Monday, August 22, 2011

Oaxaca School for B

The DSL Internet connection is down today  (i.e. Monday August 22nd, 2011) so we’ll have to write this up in Word and post it to Blogger.com later…..




Braeden started school today at his new private school, Colegio Teizcali. Realize that a private school here is not as exclusive or elitist as in America. Now that isn’t to say it can’t be exclusive or elitist here; some very private private schools are available here (as pretty much everywhere). But based on the information we rec’d from our Oaxacan resources (e.g. friends here, Internet sources), putting your kid in a public school is mostly a waste of time. From what I understand this mainly has to do with the stranglehold the Mexican teachers’ union has on the education system. There are probably ample information/opinion resources on that topic but suffice to say that Mexican educators seem to have studied the American Teamster’s playbook from that union’s “tough guy” years and amplified it tenfold. The children are simply pawns/hostages in a political game which leads to many days of cancelled school and very poor education practices when school actually is in session.


We arrived at school around 7:30 to find the typical collection of first-day-of-school parents and children. A few non-natives such as us were mixed in amongst the mostly Mexican crowd. We wore our no-habo-Español-gringo smiles as the Spanish-speaking staff, parents and kids stirred about in something slightly passing as organized kid herding. We eventually understood that the kids were being checked in by grade and then divided into new students and previous students. Once the previous students were let through the interior door to the classrooms & schoolyard area, the new students remained in the atrium/lobby/foyer lined up alphabetically by grade. Then slowly from the interior courtyard/schoolyard the new students names were called out. As the courtyard was around the corner of the interior doorway, we couldn’t see what was going on in there yet could hear clapping as each new student and their parent(s) walked around the corner into the schoolyard. When our turn came we found ourselves walking down a “pathway” through the courtyard leading to the (concrete paved) athletics area (the slightly winding pathway created across the open courtyard by two rows of fresh-cut flowers acting as pathway borders). All the staff and the returning students, as well as the new parents and kids already called in, stood about clapping and smiling at as us we walked to join the other fourth grade parents and students in the designated area.

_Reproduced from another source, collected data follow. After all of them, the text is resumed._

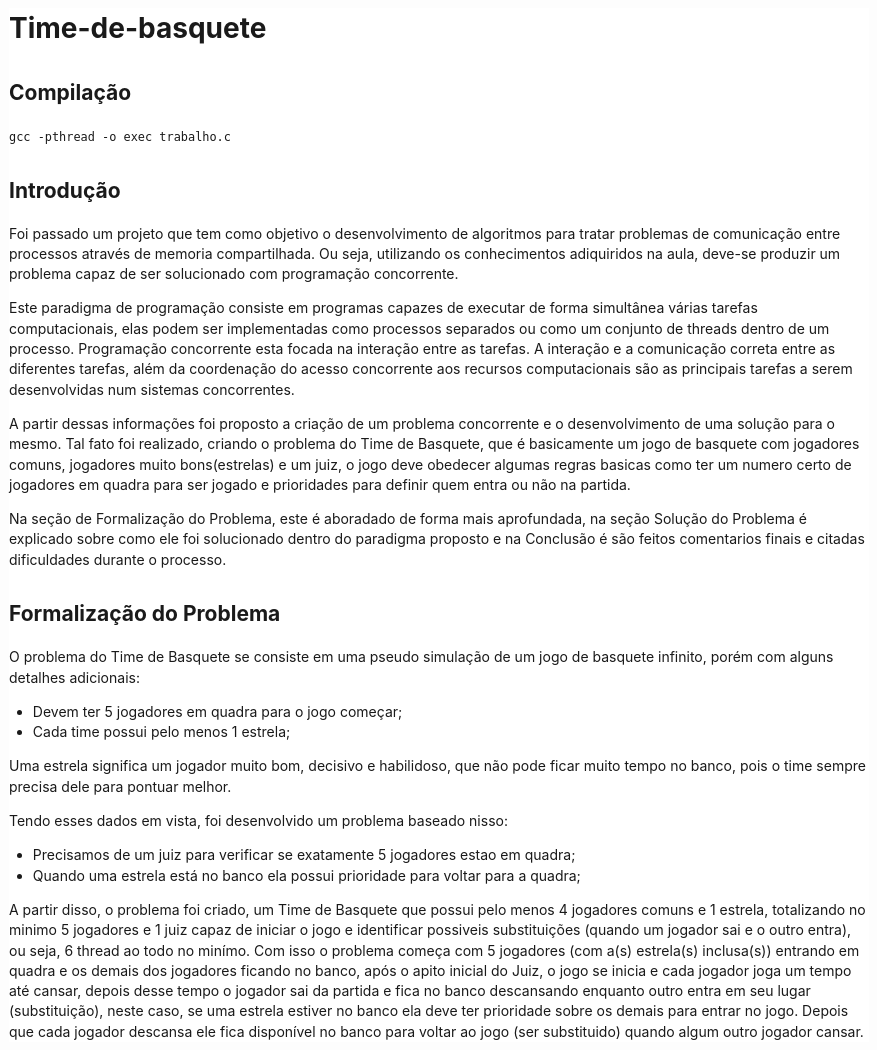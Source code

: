 # Time-de-basquete

## Compilação
`gcc -pthread -o exec trabalho.c`

## Introdução 
Foi passado um projeto que tem como objetivo o desenvolvimento de algoritmos para tratar problemas de comunicação entre processos através de memoria compartilhada. Ou seja, utilizando os conhecimentos adiquiridos na aula, deve-se produzir um problema capaz de ser solucionado com programação concorrente.

Este paradigma de programação consiste em programas capazes de executar de forma simultânea várias tarefas computacionais, elas podem ser implementadas como processos separados ou como um conjunto de threads dentro de um processo. Programação concorrente esta focada na interação entre as tarefas. A interação e a comunicação correta entre as diferentes tarefas, além da coordenação do acesso concorrente aos recursos computacionais são as principais tarefas a serem desenvolvidas num sistemas concorrentes.

A partir dessas informações foi proposto a criação de um problema concorrente e o desenvolvimento de uma solução para o mesmo. Tal fato foi realizado, criando o problema do Time de Basquete, que é basicamente um jogo de basquete com jogadores comuns, jogadores muito bons(estrelas) e um juiz, o jogo deve obedecer algumas regras basicas como ter um numero certo de jogadores em quadra para ser jogado e prioridades para definir quem entra ou não na partida. 

Na seção de Formalização do Problema, este é aboradado de forma mais aprofundada, na seção Solução do Problema é explicado sobre como ele foi solucionado dentro do paradigma proposto e na Conclusão é são feitos comentarios finais e citadas dificuldades durante o processo.

## Formalização do Problema
O problema do Time de Basquete se consiste em uma pseudo simulação de um jogo de basquete infinito, porém com alguns detalhes adicionais:
- Devem ter 5 jogadores em quadra para o jogo começar;
- Cada time possui pelo menos 1 estrela;

Uma estrela significa um jogador muito bom, decisivo e habilidoso, que não pode ficar muito tempo no banco, pois o time sempre precisa dele para pontuar melhor.

Tendo esses dados em vista, foi desenvolvido um problema baseado nisso:

- Precisamos de um juiz para verificar se exatamente 5 jogadores estao em quadra;
- Quando uma estrela está no banco ela possui prioridade para voltar para a quadra;

A partir disso, o problema foi criado, um Time de Basquete que possui pelo menos 4 jogadores comuns e 1 estrela, totalizando no minimo 5 jogadores e 1 juiz capaz de iniciar o jogo e identificar possiveis substituições (quando um jogador sai e o outro entra), ou seja, 6 thread ao todo no minímo. Com isso o problema começa com 5 jogadores (com a(s) estrela(s) inclusa(s)) entrando em quadra e os demais dos jogadores ficando no banco, após o apito inicial do Juiz, o jogo se inicia e cada jogador joga um tempo até cansar, depois desse tempo o jogador sai da partida e fica no banco descansando enquanto outro entra em seu lugar (substituição), neste caso, se uma estrela estiver no banco ela deve ter prioridade sobre os demais para entrar no jogo. Depois que cada jogador descansa ele fica disponível no banco para voltar ao jogo (ser substituido) quando algum outro jogador cansar.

Once all the new students had joined the assembly, a few short speeches (en Español) were given. E.g. the school principal welcomed everybody and had a boy and girl model this year’s uniforms. Next the microphone was taking over by a young man wearing black jogging-suit pants and a black t-shirt imprinted with “No Pain No Gain” (in English). The morning calisthenic begin…first _slow_ and then _faster_. Once this was done we re-assembled in our grade groups and the kids were taken to their respective classrooms by their new teachers.


Afterwards we stood around talking with two parents we met: Jeff, a gringo lawyer from CA, and Humberto, a native. Since both are bilingual we asked them what the highlights of the morning’s speech were. “Nothing of importance” was Jeff’s response.

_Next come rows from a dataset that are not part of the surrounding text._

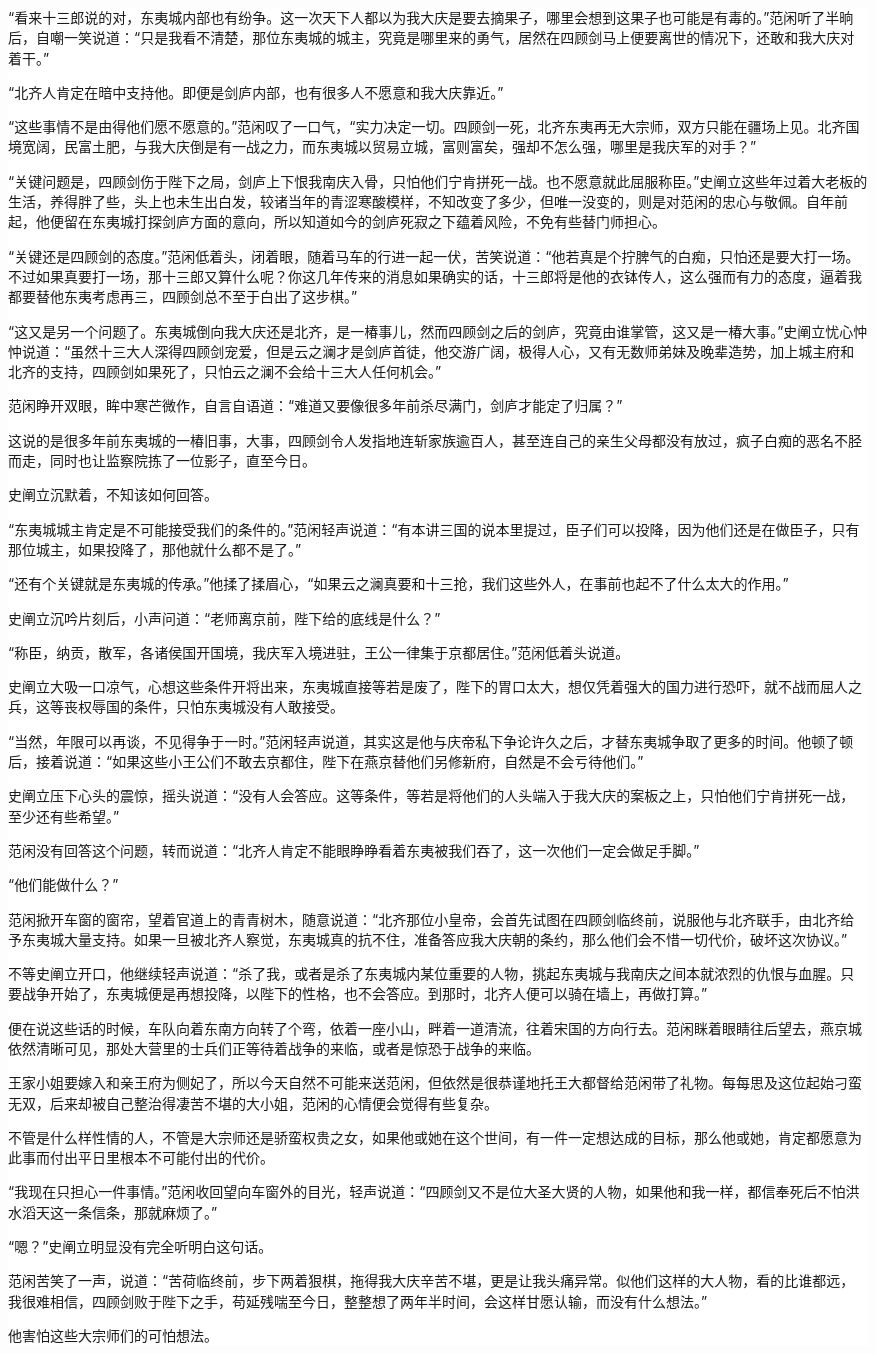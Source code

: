 “看来十三郎说的对，东夷城内部也有纷争。这一次天下人都以为我大庆是要去摘果子，哪里会想到这果子也可能是有毒的。”范闲听了半晌后，自嘲一笑说道：“只是我看不清楚，那位东夷城的城主，究竟是哪里来的勇气，居然在四顾剑马上便要离世的情况下，还敢和我大庆对着干。”

“北齐人肯定在暗中支持他。即便是剑庐内部，也有很多人不愿意和我大庆靠近。”

“这些事情不是由得他们愿不愿意的。”范闲叹了一口气，“实力决定一切。四顾剑一死，北齐东夷再无大宗师，双方只能在疆场上见。北齐国境宽阔，民富土肥，与我大庆倒是有一战之力，而东夷城以贸易立城，富则富矣，强却不怎么强，哪里是我庆军的对手？”

“关键问题是，四顾剑伤于陛下之局，剑庐上下恨我南庆入骨，只怕他们宁肯拼死一战。也不愿意就此屈服称臣。”史阐立这些年过着大老板的生活，养得胖了些，头上也未生出白发，较诸当年的青涩寒酸模样，不知改变了多少，但唯一没变的，则是对范闲的忠心与敬佩。自年前起，他便留在东夷城打探剑庐方面的意向，所以知道如今的剑庐死寂之下蕴着风险，不免有些替门师担心。

“关键还是四顾剑的态度。”范闲低着头，闭着眼，随着马车的行进一起一伏，苦笑说道：“他若真是个拧脾气的白痴，只怕还是要大打一场。不过如果真要打一场，那十三郎又算什么呢？你这几年传来的消息如果确实的话，十三郎将是他的衣钵传人，这么强而有力的态度，逼着我都要替他东夷考虑再三，四顾剑总不至于白出了这步棋。”

“这又是另一个问题了。东夷城倒向我大庆还是北齐，是一椿事儿，然而四顾剑之后的剑庐，究竟由谁掌管，这又是一椿大事。”史阐立忧心忡忡说道：“虽然十三大人深得四顾剑宠爱，但是云之澜才是剑庐首徒，他交游广阔，极得人心，又有无数师弟妹及晚辈造势，加上城主府和北齐的支持，四顾剑如果死了，只怕云之澜不会给十三大人任何机会。”

范闲睁开双眼，眸中寒芒微作，自言自语道：“难道又要像很多年前杀尽满门，剑庐才能定了归属？”

这说的是很多年前东夷城的一椿旧事，大事，四顾剑令人发指地连斩家族逾百人，甚至连自己的亲生父母都没有放过，疯子白痴的恶名不胫而走，同时也让监察院拣了一位影子，直至今日。

史阐立沉默着，不知该如何回答。

“东夷城城主肯定是不可能接受我们的条件的。”范闲轻声说道：“有本讲三国的说本里提过，臣子们可以投降，因为他们还是在做臣子，只有那位城主，如果投降了，那他就什么都不是了。”

“还有个关键就是东夷城的传承。”他揉了揉眉心，“如果云之澜真要和十三抢，我们这些外人，在事前也起不了什么太大的作用。”

史阐立沉吟片刻后，小声问道：“老师离京前，陛下给的底线是什么？”

“称臣，纳贡，散军，各诸侯国开国境，我庆军入境进驻，王公一律集于京都居住。”范闲低着头说道。

史阐立大吸一口凉气，心想这些条件开将出来，东夷城直接等若是废了，陛下的胃口太大，想仅凭着强大的国力进行恐吓，就不战而屈人之兵，这等丧权辱国的条件，只怕东夷城没有人敢接受。

“当然，年限可以再谈，不见得争于一时。”范闲轻声说道，其实这是他与庆帝私下争论许久之后，才替东夷城争取了更多的时间。他顿了顿后，接着说道：“如果这些小王公们不敢去京都住，陛下在燕京替他们另修新府，自然是不会亏待他们。”

史阐立压下心头的震惊，摇头说道：“没有人会答应。这等条件，等若是将他们的人头端入于我大庆的案板之上，只怕他们宁肯拼死一战，至少还有些希望。”

范闲没有回答这个问题，转而说道：“北齐人肯定不能眼睁睁看着东夷被我们吞了，这一次他们一定会做足手脚。”

“他们能做什么？”

范闲掀开车窗的窗帘，望着官道上的青青树木，随意说道：“北齐那位小皇帝，会首先试图在四顾剑临终前，说服他与北齐联手，由北齐给予东夷城大量支持。如果一旦被北齐人察觉，东夷城真的抗不住，准备答应我大庆朝的条约，那么他们会不惜一切代价，破坏这次协议。”

不等史阐立开口，他继续轻声说道：“杀了我，或者是杀了东夷城内某位重要的人物，挑起东夷城与我南庆之间本就浓烈的仇恨与血腥。只要战争开始了，东夷城便是再想投降，以陛下的性格，也不会答应。到那时，北齐人便可以骑在墙上，再做打算。”

便在说这些话的时候，车队向着东南方向转了个弯，依着一座小山，畔着一道清流，往着宋国的方向行去。范闲眯着眼睛往后望去，燕京城依然清晰可见，那处大营里的士兵们正等待着战争的来临，或者是惊恐于战争的来临。

王家小姐要嫁入和亲王府为侧妃了，所以今天自然不可能来送范闲，但依然是很恭谨地托王大都督给范闲带了礼物。每每思及这位起始刁蛮无双，后来却被自己整治得凄苦不堪的大小姐，范闲的心情便会觉得有些复杂。

不管是什么样性情的人，不管是大宗师还是骄蛮权贵之女，如果他或她在这个世间，有一件一定想达成的目标，那么他或她，肯定都愿意为此事而付出平日里根本不可能付出的代价。

“我现在只担心一件事情。”范闲收回望向车窗外的目光，轻声说道：“四顾剑又不是位大圣大贤的人物，如果他和我一样，都信奉死后不怕洪水滔天这一条信条，那就麻烦了。”

“嗯？”史阐立明显没有完全听明白这句话。

范闲苦笑了一声，说道：“苦荷临终前，步下两着狠棋，拖得我大庆辛苦不堪，更是让我头痛异常。似他们这样的大人物，看的比谁都远，我很难相信，四顾剑败于陛下之手，苟延残喘至今日，整整想了两年半时间，会这样甘愿认输，而没有什么想法。”

他害怕这些大宗师们的可怕想法。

At 2:50 school was released and Meredith and I walked back down to school to fetch our son and his 20lbs…oops…~10Kg of school supplies. No lockers or cubbies, it seems. At the afternoon swarm we met Jeff’s wife Kim, as well as a different Kim, and another couple from CA – Mark and Natasha, as well as a Nina. Mark and Natasha and “different Kim” (tagged as “Kim #1” by Meredith) are all new to Tiezcali and Oaxaca. The other gringos in our new clique have been here for a year or more. Actually, Mark and Natasha’s family have been vacationing in Oaxaca for years, but, like us, have just moved down here to live here for a year. I’m worried we’ll congregate as English speakers and forego immersion time in Mexico. Especially since I detect a since of relief and interest in getting to know these fellow Americans who have either already learned the things we’re currently facing or are struggling with the same culture-shock concurrently.